Reducing uncertainty in equilibrium climate sensitivity, commonly defined as the surface temperature response to an instantaneous doubling of atmospheric CO2 concentrations, has been an abiding goal of the climate science community for the past decades. The range of plausible climate sensitivities, derived from ever improving generations of GCMs, however, remains essentially unchanged.

Here we present a new approach to multi-model uncertainty quantification (UQ) using a reduced-form simple climate model, tuned to reproduce relevant physics of different global climate models (GCMs). Rather than focusing on the discrete projections made by individual GCMs, our simple model allows us to smoothly interpolate between the dynamics of the multi-model ensemble by forming a continuous probability distribution over a reduced model parameter space.

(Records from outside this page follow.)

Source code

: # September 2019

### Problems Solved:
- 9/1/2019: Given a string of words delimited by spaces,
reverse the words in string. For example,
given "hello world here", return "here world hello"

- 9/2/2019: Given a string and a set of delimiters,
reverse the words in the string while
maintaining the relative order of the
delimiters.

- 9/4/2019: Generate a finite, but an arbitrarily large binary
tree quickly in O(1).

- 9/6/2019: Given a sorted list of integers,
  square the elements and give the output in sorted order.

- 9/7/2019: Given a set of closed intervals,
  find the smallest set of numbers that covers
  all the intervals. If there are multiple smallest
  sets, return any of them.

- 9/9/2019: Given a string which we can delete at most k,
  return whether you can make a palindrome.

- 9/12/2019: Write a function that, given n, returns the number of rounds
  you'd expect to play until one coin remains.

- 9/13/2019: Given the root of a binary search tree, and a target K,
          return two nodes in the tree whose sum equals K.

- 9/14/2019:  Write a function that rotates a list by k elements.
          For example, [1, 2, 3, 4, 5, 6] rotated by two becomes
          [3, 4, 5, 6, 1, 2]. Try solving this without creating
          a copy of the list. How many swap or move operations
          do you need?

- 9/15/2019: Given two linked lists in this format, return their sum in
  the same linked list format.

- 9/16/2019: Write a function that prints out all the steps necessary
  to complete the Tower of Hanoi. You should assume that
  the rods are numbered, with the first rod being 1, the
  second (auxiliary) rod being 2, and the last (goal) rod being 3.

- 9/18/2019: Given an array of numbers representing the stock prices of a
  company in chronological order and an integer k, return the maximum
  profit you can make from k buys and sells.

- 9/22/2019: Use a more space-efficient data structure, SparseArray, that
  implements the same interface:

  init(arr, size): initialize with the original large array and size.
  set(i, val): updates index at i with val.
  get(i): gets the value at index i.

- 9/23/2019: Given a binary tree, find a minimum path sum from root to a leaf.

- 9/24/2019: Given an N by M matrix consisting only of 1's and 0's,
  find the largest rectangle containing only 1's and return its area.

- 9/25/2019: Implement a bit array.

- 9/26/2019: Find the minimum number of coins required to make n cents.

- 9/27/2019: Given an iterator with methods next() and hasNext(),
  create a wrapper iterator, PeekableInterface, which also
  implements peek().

We will discuss an early version of the simple model, an idealized ocean-atmosphere energy balance model (EBM). The EBM is fit to surface temperature, ocean heat content and top-of-atmosphere radiative fluxes of GCMs participating in the Coupled Model Intercomparison Project version 5 by varying several parameters, including climate sensitivity and feedback. We obtain distributions of these parameters and update the uncertainties associated with them using observations of surface temperature, ocean heat uptake and top-of-atmosphere radiative flux in a Bayesian inference framework.